Max Horkheimer: A New Interpretation
- Publish Date: 1992-06-14
- Binding: Hardcover
- Author: Peter M. R. Stirk
This work offers an introduction to, and a new interpretation of, the thought of Max Horkheimer, a leading figure of the Frankfurt School. During the 1920s, Horkheimer formulated a history of bourgeois society which was to dominate his subsequent concerns and which is essential to an understanding of Dialectic of Enlightenment . Underlying this history is a concern about the authoritarian trends which accompanied the economic and political crises of the inter-war period.

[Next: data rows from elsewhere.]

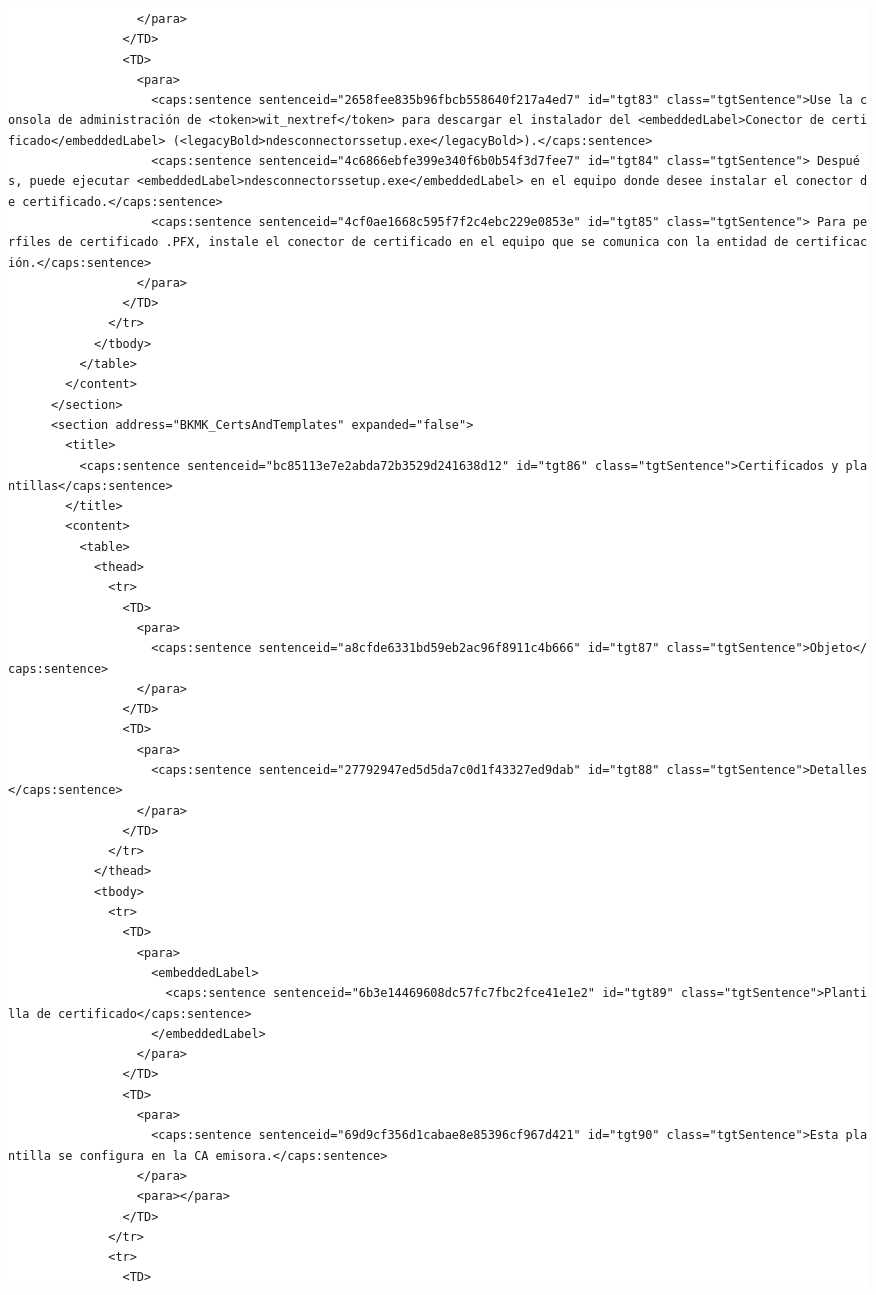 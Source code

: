                       </para>
                    </TD>
                    <TD>
                      <para>
                        <caps:sentence sentenceid="2658fee835b96fbcb558640f217a4ed7" id="tgt83" class="tgtSentence">Use la consola de administración de <token>wit_nextref</token> para descargar el instalador del <embeddedLabel>Conector de certificado</embeddedLabel> (<legacyBold>ndesconnectorssetup.exe</legacyBold>).</caps:sentence>
                        <caps:sentence sentenceid="4c6866ebfe399e340f6b0b54f3d7fee7" id="tgt84" class="tgtSentence"> Después, puede ejecutar <embeddedLabel>ndesconnectorssetup.exe</embeddedLabel> en el equipo donde desee instalar el conector de certificado.</caps:sentence>
                        <caps:sentence sentenceid="4cf0ae1668c595f7f2c4ebc229e0853e" id="tgt85" class="tgtSentence"> Para perfiles de certificado .PFX, instale el conector de certificado en el equipo que se comunica con la entidad de certificación.</caps:sentence>
                      </para>
                    </TD>
                  </tr>
                </tbody>
              </table>
            </content>
          </section>
          <section address="BKMK_CertsAndTemplates" expanded="false">
            <title>
              <caps:sentence sentenceid="bc85113e7e2abda72b3529d241638d12" id="tgt86" class="tgtSentence">Certificados y plantillas</caps:sentence>
            </title>
            <content>
              <table>
                <thead>
                  <tr>
                    <TD>
                      <para>
                        <caps:sentence sentenceid="a8cfde6331bd59eb2ac96f8911c4b666" id="tgt87" class="tgtSentence">Objeto</caps:sentence>
                      </para>
                    </TD>
                    <TD>
                      <para>
                        <caps:sentence sentenceid="27792947ed5d5da7c0d1f43327ed9dab" id="tgt88" class="tgtSentence">Detalles</caps:sentence>
                      </para>
                    </TD>
                  </tr>
                </thead>
                <tbody>
                  <tr>
                    <TD>
                      <para>
                        <embeddedLabel>
                          <caps:sentence sentenceid="6b3e14469608dc57fc7fbc2fce41e1e2" id="tgt89" class="tgtSentence">Plantilla de certificado</caps:sentence>
                        </embeddedLabel>
                      </para>
                    </TD>
                    <TD>
                      <para>
                        <caps:sentence sentenceid="69d9cf356d1cabae8e85396cf967d421" id="tgt90" class="tgtSentence">Esta plantilla se configura en la CA emisora.</caps:sentence>
                      </para>
                      <para></para>
                    </TD>
                  </tr>
                  <tr>
                    <TD>
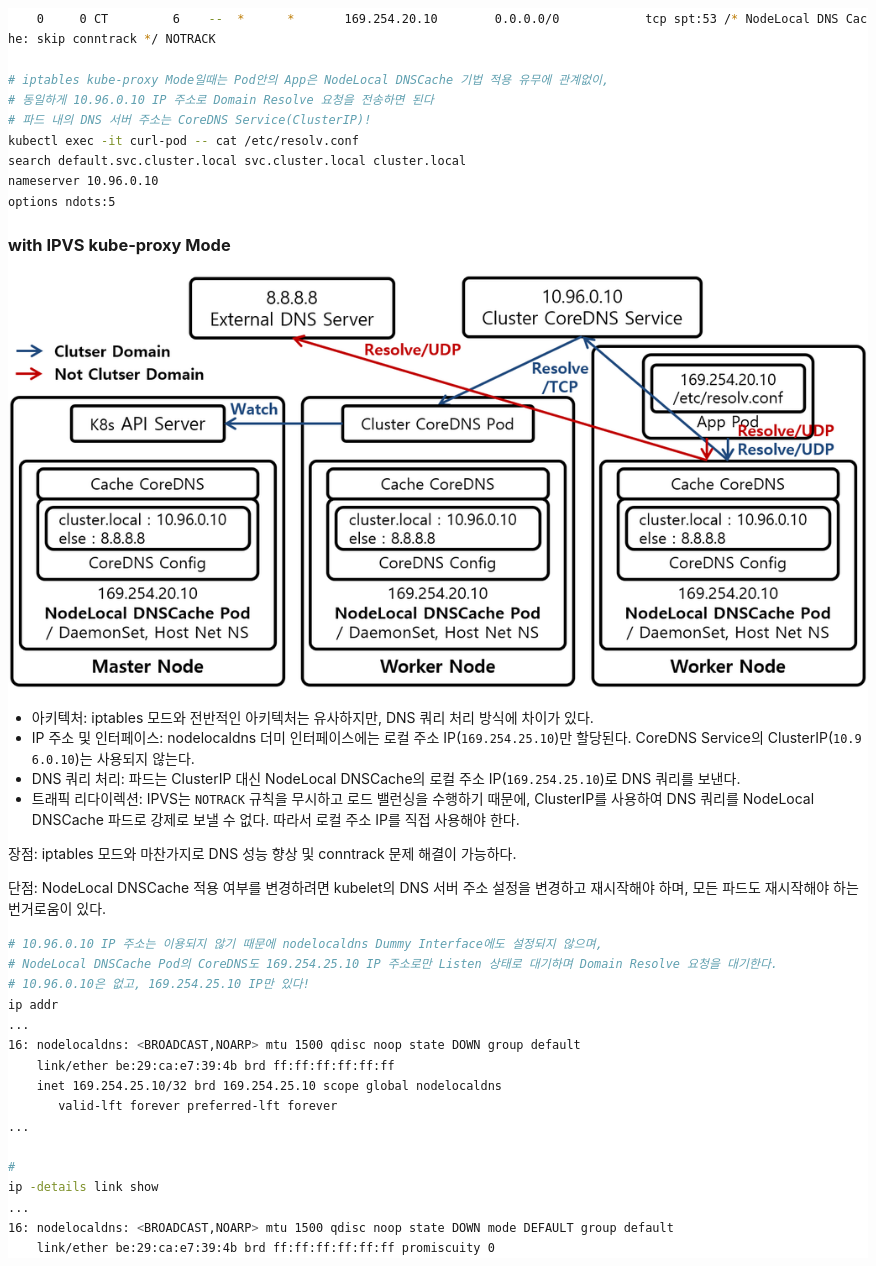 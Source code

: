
 ```bash
    0     0 CT         6    --  *      *       169.254.20.10        0.0.0.0/0            tcp spt:53 /* NodeLocal DNS Cache: skip conntrack */ NOTRACK

# iptables kube-proxy Mode일때는 Pod안의 App은 NodeLocal DNSCache 기법 적용 유무에 관계없이,
# 동일하게 10.96.0.10 IP 주소로 Domain Resolve 요청을 전송하면 된다 
# 파드 내의 DNS 서버 주소는 CoreDNS Service(ClusterIP)!
kubectl exec -it curl-pod -- cat /etc/resolv.conf
search default.svc.cluster.local svc.cluster.local cluster.local
nameserver 10.96.0.10 
options ndots:5
```


### with IPVS kube-proxy Mode
![alt text](../assets/3week/3week1-11.png)

- 아키텍처: iptables 모드와 전반적인 아키텍처는 유사하지만, DNS 쿼리 처리 방식에 차이가 있다.
- IP 주소 및 인터페이스: nodelocaldns 더미 인터페이스에는 로컬 주소 IP(`169.254.25.10`)만 할당된다. CoreDNS Service의 ClusterIP(`10.96.0.10`)는 사용되지 않는다.
- DNS 쿼리 처리: 파드는 ClusterIP 대신 NodeLocal DNSCache의 로컬 주소 IP(`169.254.25.10`)로 DNS 쿼리를 보낸다.
- 트래픽 리다이렉션: IPVS는 `NOTRACK` 규칙을 무시하고 로드 밸런싱을 수행하기 때문에, ClusterIP를 사용하여 DNS 쿼리를 NodeLocal DNSCache 파드로 강제로 보낼 수 없다. 따라서 로컬 주소 IP를 직접 사용해야 한다.

장점: iptables 모드와 마찬가지로 DNS 성능 향상 및 conntrack 문제 해결이 가능하다.

단점: NodeLocal DNSCache 적용 여부를 변경하려면 kubelet의 DNS 서버 주소 설정을 변경하고 재시작해야 하며, 모든 파드도 재시작해야 하는 번거로움이 있다.

```bash
# 10.96.0.10 IP 주소는 이용되지 않기 때문에 nodelocaldns Dummy Interface에도 설정되지 않으며, 
# NodeLocal DNSCache Pod의 CoreDNS도 169.254.25.10 IP 주소로만 Listen 상태로 대기하며 Domain Resolve 요청을 대기한다.
# 10.96.0.10은 없고, 169.254.25.10 IP만 있다!
ip addr
...
16: nodelocaldns: <BROADCAST,NOARP> mtu 1500 qdisc noop state DOWN group default
    link/ether be:29:ca:e7:39:4b brd ff:ff:ff:ff:ff:ff
    inet 169.254.25.10/32 brd 169.254.25.10 scope global nodelocaldns
       valid-lft forever preferred-lft forever
...

# 
ip -details link show
...
16: nodelocaldns: <BROADCAST,NOARP> mtu 1500 qdisc noop state DOWN mode DEFAULT group default
    link/ether be:29:ca:e7:39:4b brd ff:ff:ff:ff:ff:ff promiscuity 0
```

Stirk's new study illustrates how Horkheimer rejected most contemporary philosophies either implicated in, or impotent, in the face of these authoritarian trends. The result was his alternative approach to understanding the nature of the crisis - the interdisciplinary research programme of the Frankfurt School - as well as a vision of a future society rooted in the contemporary debates about planning and in a broader philosophy which drew upon Kant, Hegel and Marx. The book also looks at Horkheimer's Dialectic of Enlightenment , co-written with T.W. Adorno, in which he revised and radicalized his history of bourgeois society, and his later work on the subjects of the political mechanisms of contemporary society and a fragmentary philosophy of pity.